[RECORDS]

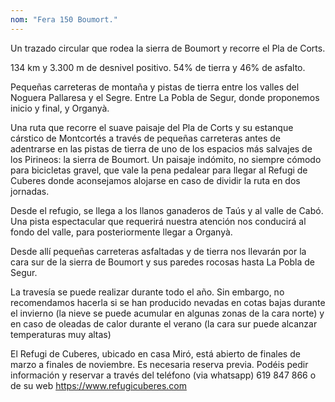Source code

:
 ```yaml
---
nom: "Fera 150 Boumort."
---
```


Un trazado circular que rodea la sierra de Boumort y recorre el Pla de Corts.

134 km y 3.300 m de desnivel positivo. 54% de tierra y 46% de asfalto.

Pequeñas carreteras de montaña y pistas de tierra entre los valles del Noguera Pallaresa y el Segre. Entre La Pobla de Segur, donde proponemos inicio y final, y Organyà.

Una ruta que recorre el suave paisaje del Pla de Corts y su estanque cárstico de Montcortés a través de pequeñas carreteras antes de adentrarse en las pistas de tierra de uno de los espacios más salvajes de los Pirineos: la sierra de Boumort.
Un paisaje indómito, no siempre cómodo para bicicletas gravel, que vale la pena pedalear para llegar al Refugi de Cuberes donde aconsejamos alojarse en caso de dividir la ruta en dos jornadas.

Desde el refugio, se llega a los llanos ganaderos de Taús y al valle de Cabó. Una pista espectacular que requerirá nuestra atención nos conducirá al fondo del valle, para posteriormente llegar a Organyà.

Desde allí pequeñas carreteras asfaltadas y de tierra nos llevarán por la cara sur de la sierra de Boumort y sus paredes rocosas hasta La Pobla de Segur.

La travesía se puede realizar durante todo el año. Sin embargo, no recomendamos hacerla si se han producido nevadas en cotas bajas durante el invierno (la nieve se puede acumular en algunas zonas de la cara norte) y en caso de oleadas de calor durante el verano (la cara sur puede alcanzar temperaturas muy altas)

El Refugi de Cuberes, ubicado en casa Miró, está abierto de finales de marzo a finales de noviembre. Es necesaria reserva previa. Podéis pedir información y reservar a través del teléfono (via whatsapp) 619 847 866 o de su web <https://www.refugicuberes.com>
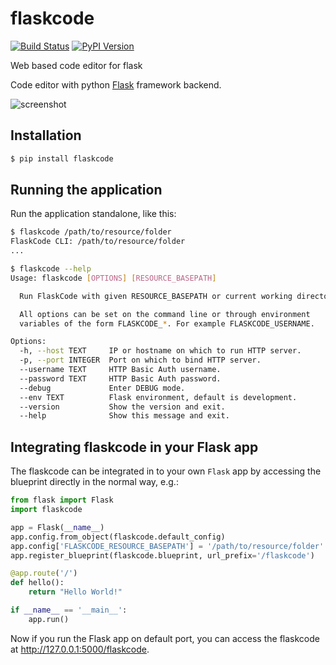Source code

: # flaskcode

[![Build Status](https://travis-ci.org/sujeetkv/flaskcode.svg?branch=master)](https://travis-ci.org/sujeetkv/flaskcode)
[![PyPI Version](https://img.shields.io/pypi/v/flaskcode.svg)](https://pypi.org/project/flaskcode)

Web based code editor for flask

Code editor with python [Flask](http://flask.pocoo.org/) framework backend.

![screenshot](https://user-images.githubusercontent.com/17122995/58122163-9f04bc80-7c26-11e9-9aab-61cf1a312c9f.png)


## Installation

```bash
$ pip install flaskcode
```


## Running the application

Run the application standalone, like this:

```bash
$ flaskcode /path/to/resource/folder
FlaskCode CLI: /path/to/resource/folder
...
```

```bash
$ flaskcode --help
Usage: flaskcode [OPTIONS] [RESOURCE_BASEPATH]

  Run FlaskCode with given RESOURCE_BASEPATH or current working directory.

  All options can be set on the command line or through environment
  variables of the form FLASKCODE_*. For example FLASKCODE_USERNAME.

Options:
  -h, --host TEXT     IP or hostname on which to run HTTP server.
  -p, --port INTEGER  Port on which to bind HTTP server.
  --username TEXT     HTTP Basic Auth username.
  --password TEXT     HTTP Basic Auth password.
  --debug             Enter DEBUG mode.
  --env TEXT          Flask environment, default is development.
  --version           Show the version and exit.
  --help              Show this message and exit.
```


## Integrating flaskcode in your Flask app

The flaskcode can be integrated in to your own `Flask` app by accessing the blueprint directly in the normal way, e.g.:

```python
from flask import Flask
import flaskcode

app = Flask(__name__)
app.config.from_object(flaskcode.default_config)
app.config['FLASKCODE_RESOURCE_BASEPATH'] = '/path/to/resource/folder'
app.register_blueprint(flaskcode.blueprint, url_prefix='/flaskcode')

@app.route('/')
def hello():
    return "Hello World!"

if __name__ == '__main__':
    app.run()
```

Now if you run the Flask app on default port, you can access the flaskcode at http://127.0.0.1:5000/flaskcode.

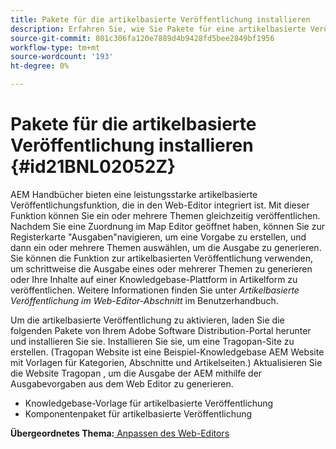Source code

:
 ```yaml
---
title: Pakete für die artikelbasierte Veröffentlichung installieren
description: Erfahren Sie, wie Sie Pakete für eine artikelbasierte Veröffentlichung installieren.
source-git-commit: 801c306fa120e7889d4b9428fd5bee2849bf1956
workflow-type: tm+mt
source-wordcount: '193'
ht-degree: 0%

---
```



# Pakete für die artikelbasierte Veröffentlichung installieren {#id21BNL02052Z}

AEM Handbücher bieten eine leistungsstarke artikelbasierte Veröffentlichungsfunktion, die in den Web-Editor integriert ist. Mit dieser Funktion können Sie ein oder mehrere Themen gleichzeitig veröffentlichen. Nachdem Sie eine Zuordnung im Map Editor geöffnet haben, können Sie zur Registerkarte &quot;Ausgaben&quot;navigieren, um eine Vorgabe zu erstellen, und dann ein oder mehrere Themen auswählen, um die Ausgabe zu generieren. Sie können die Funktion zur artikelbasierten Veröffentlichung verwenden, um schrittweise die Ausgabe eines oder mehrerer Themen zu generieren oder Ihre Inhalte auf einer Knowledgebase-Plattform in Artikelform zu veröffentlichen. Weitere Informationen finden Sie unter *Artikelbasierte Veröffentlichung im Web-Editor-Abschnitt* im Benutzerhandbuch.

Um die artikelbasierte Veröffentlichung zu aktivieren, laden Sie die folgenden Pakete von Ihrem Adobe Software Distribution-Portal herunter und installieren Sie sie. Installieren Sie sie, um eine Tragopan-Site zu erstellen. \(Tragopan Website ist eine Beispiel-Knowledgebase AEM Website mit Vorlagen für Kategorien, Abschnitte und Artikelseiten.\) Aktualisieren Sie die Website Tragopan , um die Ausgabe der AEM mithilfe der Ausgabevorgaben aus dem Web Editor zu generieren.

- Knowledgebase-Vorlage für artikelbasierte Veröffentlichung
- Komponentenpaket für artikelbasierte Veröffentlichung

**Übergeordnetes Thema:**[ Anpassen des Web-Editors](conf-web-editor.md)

[INSTRUCTIONS TO FOLLOW]
Print out the records in full and exactly, dropping every picture.

[RESPONSE]
Source code

:
 ```yaml
---
nom: "Fera 150 Boumort."
---
```


Un trazado circular que rodea la sierra de Boumort y recorre el Pla de Corts.

134 km y 3.300 m de desnivel positivo. 54% de tierra y 46% de asfalto.

Pequeñas carreteras de montaña y pistas de tierra entre los valles del Noguera Pallaresa y el Segre. Entre La Pobla de Segur, donde proponemos inicio y final, y Organyà.

Una ruta que recorre el suave paisaje del Pla de Corts y su estanque cárstico de Montcortés a través de pequeñas carreteras antes de adentrarse en las pistas de tierra de uno de los espacios más salvajes de los Pirineos: la sierra de Boumort.
Un paisaje indómito, no siempre cómodo para bicicletas gravel, que vale la pena pedalear para llegar al Refugi de Cuberes donde aconsejamos alojarse en caso de dividir la ruta en dos jornadas.

Desde el refugio, se llega a los llanos ganaderos de Taús y al valle de Cabó. Una pista espectacular que requerirá nuestra atención nos conducirá al fondo del valle, para posteriormente llegar a Organyà.

Desde allí pequeñas carreteras asfaltadas y de tierra nos llevarán por la cara sur de la sierra de Boumort y sus paredes rocosas hasta La Pobla de Segur.

La travesía se puede realizar durante todo el año. Sin embargo, no recomendamos hacerla si se han producido nevadas en cotas bajas durante el invierno (la nieve se puede acumular en algunas zonas de la cara norte) y en caso de oleadas de calor durante el verano (la cara sur puede alcanzar temperaturas muy altas)

El Refugi de Cuberes, ubicado en casa Miró, está abierto de finales de marzo a finales de noviembre. Es necesaria reserva previa. Podéis pedir información y reservar a través del teléfono (via whatsapp) 619 847 866 o de su web <https://www.refugicuberes.com>
Source code

: # flaskcode

[![Build Status](https://travis-ci.org/sujeetkv/flaskcode.svg?branch=master)](https://travis-ci.org/sujeetkv/flaskcode)
[![PyPI Version](https://img.shields.io/pypi/v/flaskcode.svg)](https://pypi.org/project/flaskcode)

Web based code editor for flask

Code editor with python [Flask](http://flask.pocoo.org/) framework backend.

![screenshot](https://user-images.githubusercontent.com/17122995/58122163-9f04bc80-7c26-11e9-9aab-61cf1a312c9f.png)


## Installation

```bash
$ pip install flaskcode
```


## Running the application

Run the application standalone, like this:

```bash
$ flaskcode /path/to/resource/folder
FlaskCode CLI: /path/to/resource/folder
...
```

```bash
$ flaskcode --help
Usage: flaskcode [OPTIONS] [RESOURCE_BASEPATH]

  Run FlaskCode with given RESOURCE_BASEPATH or current working directory.

  All options can be set on the command line or through environment
  variables of the form FLASKCODE_*. For example FLASKCODE_USERNAME.

Options:
  -h, --host TEXT     IP or hostname on which to run HTTP server.
  -p, --port INTEGER  Port on which to bind HTTP server.
  --username TEXT     HTTP Basic Auth username.
  --password TEXT     HTTP Basic Auth password.
  --debug             Enter DEBUG mode.
  --env TEXT          Flask environment, default is development.
  --version           Show the version and exit.
  --help              Show this message and exit.
```


## Integrating flaskcode in your Flask app

The flaskcode can be integrated in to your own `Flask` app by accessing the blueprint directly in the normal way, e.g.:

```python
from flask import Flask
import flaskcode

app = Flask(__name__)
app.config.from_object(flaskcode.default_config)
app.config['FLASKCODE_RESOURCE_BASEPATH'] = '/path/to/resource/folder'
app.register_blueprint(flaskcode.blueprint, url_prefix='/flaskcode')

@app.route('/')
def hello():
    return "Hello World!"

if __name__ == '__main__':
    app.run()
```

Now if you run the Flask app on default port, you can access the flaskcode at http://127.0.0.1:5000/flaskcode.

Source code

:
 ```yaml
---
title: Pakete für die artikelbasierte Veröffentlichung installieren
description: Erfahren Sie, wie Sie Pakete für eine artikelbasierte Veröffentlichung installieren.
source-git-commit: 801c306fa120e7889d4b9428fd5bee2849bf1956
workflow-type: tm+mt
source-wordcount: '193'
ht-degree: 0%

---
```



# Pakete für die artikelbasierte Veröffentlichung installieren {#id21BNL02052Z}

AEM Handbücher bieten eine leistungsstarke artikelbasierte Veröffentlichungsfunktion, die in den Web-Editor integriert ist. Mit dieser Funktion können Sie ein oder mehrere Themen gleichzeitig veröffentlichen. Nachdem Sie eine Zuordnung im Map Editor geöffnet haben, können Sie zur Registerkarte &quot;Ausgaben&quot;navigieren, um eine Vorgabe zu erstellen, und dann ein oder mehrere Themen auswählen, um die Ausgabe zu generieren. Sie können die Funktion zur artikelbasierten Veröffentlichung verwenden, um schrittweise die Ausgabe eines oder mehrerer Themen zu generieren oder Ihre Inhalte auf einer Knowledgebase-Plattform in Artikelform zu veröffentlichen. Weitere Informationen finden Sie unter *Artikelbasierte Veröffentlichung im Web-Editor-Abschnitt* im Benutzerhandbuch.

Um die artikelbasierte Veröffentlichung zu aktivieren, laden Sie die folgenden Pakete von Ihrem Adobe Software Distribution-Portal herunter und installieren Sie sie. Installieren Sie sie, um eine Tragopan-Site zu erstellen. \(Tragopan Website ist eine Beispiel-Knowledgebase AEM Website mit Vorlagen für Kategorien, Abschnitte und Artikelseiten.\) Aktualisieren Sie die Website Tragopan , um die Ausgabe der AEM mithilfe der Ausgabevorgaben aus dem Web Editor zu generieren.

- Knowledgebase-Vorlage für artikelbasierte Veröffentlichung
- Komponentenpaket für artikelbasierte Veröffentlichung

**Übergeordnetes Thema:**[ Anpassen des Web-Editors](conf-web-editor.md)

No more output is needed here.